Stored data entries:

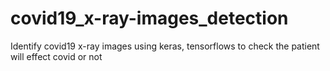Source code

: # covid19_x-ray-images_detection
Identify covid19 x-ray images using keras, tensorflows to check the patient will effect covid or not
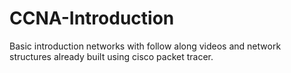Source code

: # CCNA-Introduction

Basic introduction networks with follow along videos and network structures already built using cisco packet tracer.
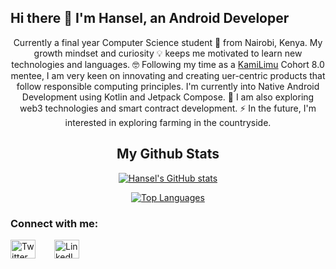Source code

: ## Hi there 👋 I'm Hansel, an Android Developer

<p align="center">
Currently a final year Computer Science student 🏫 from Nairobi, Kenya. My growth mindset and curiosity 💡 keeps me motivated to learn new technologies and languages. 🤓 Following my time as a <a href="https://kamilimu.org">KamiLimu</a> Cohort 8.0 mentee, I am very keen on innovating and creating uer-centric products that follow responsible computing principles. I'm currently into Native Android Development using Kotlin and Jetpack Compose. 🔭 I am also exploring web3 technologies and smart contract development. ⚡ In the future, I'm interested in exploring farming in the countryside.
</p>

<h2 align="center">My Github Stats</h2>

<p align="center">
  <a href="https://github.com/anuraghazra/github-readme-stats">
    <img src="https://github-readme-stats.vercel.app/api?username=hanselomondi&show_icons=true&theme=dark&include_all_commits=true" alt="Hansel's GitHub stats" />
  </a>
</p>

<p align="center">
  <a href="https://github.com/anuraghazra/github-readme-stats">
    <img src="https://github-readme-stats.vercel.app/api/top-langs/?username=hanselomondi&layout=donut-vertical&theme=dark" alt="Top Languages" />
  </a>
</p>

<h3 align="left">Connect with me:</h3>
<div style="display: flex; gap: 30px;>
  <a href="https://x.com/hanselomondi?t=89BHh6xG3huballxZhu-iw&s=09" target="_blank">
    <img align="center" src="https://github.com/hussainweb/hussainweb/raw/main/icons/twitter.png" alt="Twitter" height="30" width="40" />
  </a>
  <a href="https://linkedin.com/in/hansel-omondi-763324222/" target="_blank">
    <img align="center" src="https://github.com/hussainweb/hussainweb/raw/main/icons/linkedin.png" alt="LinkedIn" height="30" width="40" />
  </a>
</div>
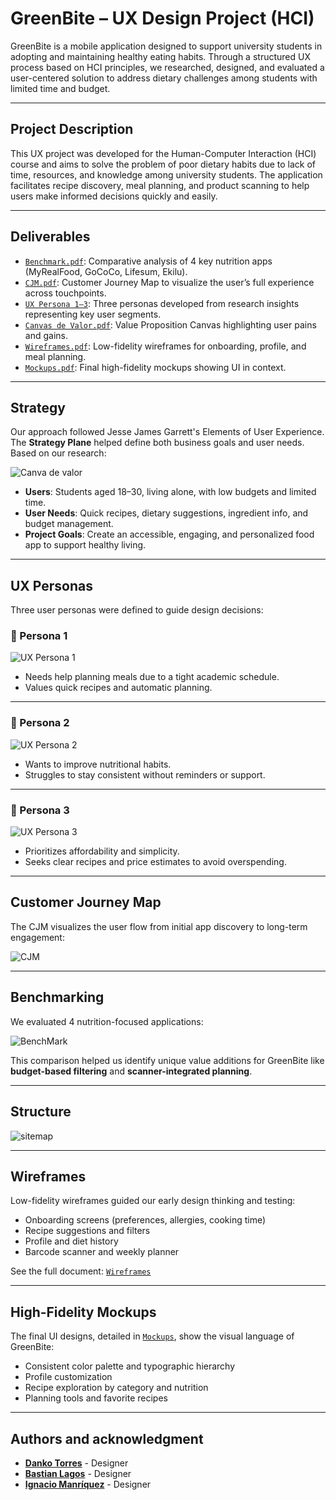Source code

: # GreenBite – UX Design Project (HCI)

GreenBite is a mobile application designed to support university students in adopting and maintaining healthy eating habits. Through a structured UX process based on HCI principles, we researched, designed, and evaluated a user-centered solution to address dietary challenges among students with limited time and budget.

---

##  Project Description

This UX project was developed for the Human-Computer Interaction (HCI) course and aims to solve the problem of poor dietary habits due to lack of time, resources, and knowledge among university students. The application facilitates recipe discovery, meal planning, and product scanning to help users make informed decisions quickly and easily.

---

##  Deliverables

- [`Benchmark.pdf`](./Deliverables/Benchmark.pdf): Comparative analysis of 4 key nutrition apps (MyRealFood, GoCoCo, Lifesum, Ekilu).
- [`CJM.pdf`](./Deliverables/CJM.pdf): Customer Journey Map to visualize the user’s full experience across touchpoints.
- [`UX Persona 1–3`](./): Three personas developed from research insights representing key user segments.
- [`Canvas de Valor.pdf`](./Deliverables/ValuePropositionCanvas.pdf): Value Proposition Canvas highlighting user pains and gains.
- [`Wireframes.pdf`](./Deliverables/Wireframes_lowFi.pdf): Low-fidelity wireframes for onboarding, profile, and meal planning.
- [`Mockups.pdf`](./Deliverables/HCI_UX%20Avance%201.pdf): Final high-fidelity mockups showing UI in context.

---

## Strategy

Our approach followed Jesse James Garrett's Elements of User Experience. The **Strategy Plane** helped define both business goals and user needs. Based on our research:

![Canva de valor](./Deliverables/HCI_UX%20Canvas%20de%20valor.png)

- **Users**: Students aged 18–30, living alone, with low budgets and limited time.
- **User Needs**: Quick recipes, dietary suggestions, ingredient info, and budget management.
- **Project Goals**: Create an accessible, engaging, and personalized food app to support healthy living.

---

## UX Personas

Three user personas were defined to guide design decisions:

### 👤 Persona 1 

![UX Persona 1](./Deliverables/UX%20Persona%201.png)

- Needs help planning meals due to a tight academic schedule.
- Values quick recipes and automatic planning.

---

### 👤 Persona 2 

![UX Persona 2](./Deliverables/UX%20Persona%202.png)

- Wants to improve nutritional habits.
- Struggles to stay consistent without reminders or support.

---

### 👤 Persona 3 

![UX Persona 3](./Deliverables/UX%20Persona%203.png)

- Prioritizes affordability and simplicity.
- Seeks clear recipes and price estimates to avoid overspending.
---

##  Customer Journey Map

The CJM visualizes the user flow from initial app discovery to long-term engagement:

![CJM](./Deliverables/CJM.png)

---

## Benchmarking

We evaluated 4 nutrition-focused applications:

![BenchMark](./Deliverables/Benchmark.png)

This comparison helped us identify unique value additions for GreenBite like **budget-based filtering** and **scanner-integrated planning**.

---

## Structure

![sitemap](./Deliverables/Sitemaps.png)

---

## Wireframes

Low-fidelity wireframes guided our early design thinking and testing:

- Onboarding screens (preferences, allergies, cooking time)
- Recipe suggestions and filters
- Profile and diet history
- Barcode scanner and weekly planner

See the full document: [`Wireframes`](./Deliverables/Wireframes_lowFi.pdf)

---

## High-Fidelity Mockups

The final UI designs, detailed in [`Mockups`](./Deliverables/HCI_UX%20Avance%201.pdf), show the visual language of GreenBite:

- Consistent color palette and typographic hierarchy
- Profile customization
- Recipe exploration by category and nutrition
- Planning tools and favorite recipes

---

## Authors and acknowledgment

- **[Danko Torres](https://github.com/Dankusufro)** - Designer 
- **[Bastian Lagos](https://github.com/Bastian-Lagos)** - Designer
- **[Ignacio Manríquez](https://github.com/lNachox)** - Designer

• Task requirements: Set down exactly the lines beginning at the one that holds "- Profile and diet history" and ending with the last line of the data.

• Completed exercise:
- Profile and diet history
- Barcode scanner and weekly planner

See the full document: [`Wireframes`](./Deliverables/Wireframes_lowFi.pdf)

---

## High-Fidelity Mockups

The final UI designs, detailed in [`Mockups`](./Deliverables/HCI_UX%20Avance%201.pdf), show the visual language of GreenBite:

- Consistent color palette and typographic hierarchy
- Profile customization
- Recipe exploration by category and nutrition
- Planning tools and favorite recipes

---

## Authors and acknowledgment

- **[Danko Torres](https://github.com/Dankusufro)** - Designer 
- **[Bastian Lagos](https://github.com/Bastian-Lagos)** - Designer
- **[Ignacio Manríquez](https://github.com/lNachox)** - Designer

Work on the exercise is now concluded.